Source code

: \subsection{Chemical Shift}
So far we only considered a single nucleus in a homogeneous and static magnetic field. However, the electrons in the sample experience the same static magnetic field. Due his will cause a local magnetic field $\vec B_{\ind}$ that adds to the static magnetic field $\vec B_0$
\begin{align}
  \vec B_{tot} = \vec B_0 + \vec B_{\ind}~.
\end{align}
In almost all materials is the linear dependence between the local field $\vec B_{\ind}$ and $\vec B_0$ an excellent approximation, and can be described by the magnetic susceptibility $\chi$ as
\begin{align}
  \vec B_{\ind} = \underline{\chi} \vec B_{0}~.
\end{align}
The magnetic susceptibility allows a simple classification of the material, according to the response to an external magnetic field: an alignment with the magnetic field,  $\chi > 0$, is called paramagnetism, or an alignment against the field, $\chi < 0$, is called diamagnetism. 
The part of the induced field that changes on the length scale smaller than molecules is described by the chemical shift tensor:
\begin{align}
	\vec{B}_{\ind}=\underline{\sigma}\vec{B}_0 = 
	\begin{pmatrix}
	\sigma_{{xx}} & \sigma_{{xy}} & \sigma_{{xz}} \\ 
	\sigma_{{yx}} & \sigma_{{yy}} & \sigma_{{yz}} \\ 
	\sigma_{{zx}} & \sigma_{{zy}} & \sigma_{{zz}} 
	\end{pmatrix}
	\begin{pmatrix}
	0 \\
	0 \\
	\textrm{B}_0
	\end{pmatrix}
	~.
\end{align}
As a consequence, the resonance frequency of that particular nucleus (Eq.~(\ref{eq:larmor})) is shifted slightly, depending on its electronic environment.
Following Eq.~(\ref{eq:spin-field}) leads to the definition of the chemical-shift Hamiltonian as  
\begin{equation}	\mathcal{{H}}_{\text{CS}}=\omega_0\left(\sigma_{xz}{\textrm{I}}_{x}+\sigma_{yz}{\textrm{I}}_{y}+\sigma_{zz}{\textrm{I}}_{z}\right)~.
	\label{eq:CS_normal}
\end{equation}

-- -- --

• [WHAT IS REQUIRED]: If a line in the material above contains "underline", show that line.

• [YOUR RESPONSE]:
  \vec B_{\ind} = \underline{\chi} \vec B_{0}~.
	\vec{B}_{\ind}=\underline{\sigma}\vec{B}_0 = 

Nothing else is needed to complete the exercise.